Omitting all images, transcribe the listing word for word.

**DATA TO PROCESS:**
▬▬▬

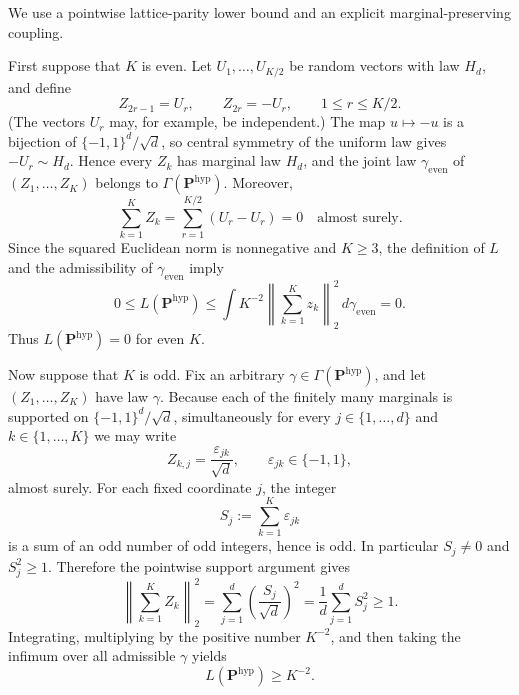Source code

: We use a pointwise lattice-parity lower bound and an explicit marginal-preserving coupling.

First suppose that \(K\) is even.  Let \(U_1,\ldots,U_{K/2}\) be random vectors with law \(H_d\), and define
\[
 Z_{2r-1}=U_r,
 \qquad
 Z_{2r}=-U_r,
 \qquad 1\le r\le K/2.
\]
(The vectors \(U_r\) may, for example, be independent.)  The map \(u\mapsto-u\) is a bijection of \(\{-1,1\}^d/\sqrt d\), so central symmetry of the uniform law gives \(-U_r\sim H_d\).  Hence every \(Z_k\) has marginal law \(H_d\), and the joint law \(\gamma_{\mathrm{even}}\) of \((Z_1,\ldots,Z_K)\) belongs to \(\Gamma(\mathbf P^{\mathrm{hyp}})\).  Moreover,
\[
 \sum_{k=1}^K Z_k
 =\sum_{r=1}^{K/2}(U_r-U_r)=0
 \quad\text{almost surely}.
\]
Since the squared Euclidean norm is nonnegative and \(K\ge3\), the definition of \(L\) and the admissibility of \(\gamma_{\mathrm{even}}\) imply
\[
 0\le L(\mathbf P^{\mathrm{hyp}})
 \le \int K^{-2}\left\|\sum_{k=1}^Kz_k\right\|_2^2
 \,d\gamma_{\mathrm{even}}=0.
\]
Thus \(L(\mathbf P^{\mathrm{hyp}})=0\) for even \(K\).

Now suppose that \(K\) is odd.  Fix an arbitrary \(\gamma\in\Gamma(\mathbf P^{\mathrm{hyp}})\), and let \((Z_1,\ldots,Z_K)\) have law \(\gamma\).  Because each of the finitely many marginals is supported on \(\{-1,1\}^d/\sqrt d\), simultaneously for every \(j\in\{1,\ldots,d\}\) and \(k\in\{1,\ldots,K\}\) we may write
\[
 Z_{k,j}=\frac{\varepsilon_{jk}}{\sqrt d},
 \qquad \varepsilon_{jk}\in\{-1,1\},
\]
almost surely.  For each fixed coordinate \(j\), the integer
\[
 S_j:=\sum_{k=1}^K\varepsilon_{jk}
\]
is a sum of an odd number of odd integers, hence is odd.  In particular \(S_j\ne0\) and \(S_j^2\ge1\).  Therefore the pointwise support argument gives
\[
 \left\|\sum_{k=1}^K Z_k\right\|_2^2
 =\sum_{j=1}^d\left(\frac{S_j}{\sqrt d}\right)^2
 =\frac1d\sum_{j=1}^d S_j^2
 \ge1.
\]
Integrating, multiplying by the positive number \(K^{-2}\), and then taking the infimum over all admissible \(\gamma\) yields
\[
 L(\mathbf P^{\mathrm{hyp}})\ge K^{-2}.
\]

▬▬▬

**TASK SOLUTION:**
Source code

: We use a pointwise lattice-parity lower bound and an explicit marginal-preserving coupling.

First suppose that \(K\) is even.  Let \(U_1,\ldots,U_{K/2}\) be random vectors with law \(H_d\), and define
\[
 Z_{2r-1}=U_r,
 \qquad
 Z_{2r}=-U_r,
 \qquad 1\le r\le K/2.
\]
(The vectors \(U_r\) may, for example, be independent.)  The map \(u\mapsto-u\) is a bijection of \(\{-1,1\}^d/\sqrt d\), so central symmetry of the uniform law gives \(-U_r\sim H_d\).  Hence every \(Z_k\) has marginal law \(H_d\), and the joint law \(\gamma_{\mathrm{even}}\) of \((Z_1,\ldots,Z_K)\) belongs to \(\Gamma(\mathbf P^{\mathrm{hyp}})\).  Moreover,
\[
 \sum_{k=1}^K Z_k
 =\sum_{r=1}^{K/2}(U_r-U_r)=0
 \quad\text{almost surely}.
\]
Since the squared Euclidean norm is nonnegative and \(K\ge3\), the definition of \(L\) and the admissibility of \(\gamma_{\mathrm{even}}\) imply
\[
 0\le L(\mathbf P^{\mathrm{hyp}})
 \le \int K^{-2}\left\|\sum_{k=1}^Kz_k\right\|_2^2
 \,d\gamma_{\mathrm{even}}=0.
\]
Thus \(L(\mathbf P^{\mathrm{hyp}})=0\) for even \(K\).

Now suppose that \(K\) is odd.  Fix an arbitrary \(\gamma\in\Gamma(\mathbf P^{\mathrm{hyp}})\), and let \((Z_1,\ldots,Z_K)\) have law \(\gamma\).  Because each of the finitely many marginals is supported on \(\{-1,1\}^d/\sqrt d\), simultaneously for every \(j\in\{1,\ldots,d\}\) and \(k\in\{1,\ldots,K\}\) we may write
\[
 Z_{k,j}=\frac{\varepsilon_{jk}}{\sqrt d},
 \qquad \varepsilon_{jk}\in\{-1,1\},
\]
almost surely.  For each fixed coordinate \(j\), the integer
\[
 S_j:=\sum_{k=1}^K\varepsilon_{jk}
\]
is a sum of an odd number of odd integers, hence is odd.  In particular \(S_j\ne0\) and \(S_j^2\ge1\).  Therefore the pointwise support argument gives
\[
 \left\|\sum_{k=1}^K Z_k\right\|_2^2
 =\sum_{j=1}^d\left(\frac{S_j}{\sqrt d}\right)^2
 =\frac1d\sum_{j=1}^d S_j^2
 \ge1.
\]
Integrating, multiplying by the positive number \(K^{-2}\), and then taking the infimum over all admissible \(\gamma\) yields
\[
 L(\mathbf P^{\mathrm{hyp}})\ge K^{-2}.
\]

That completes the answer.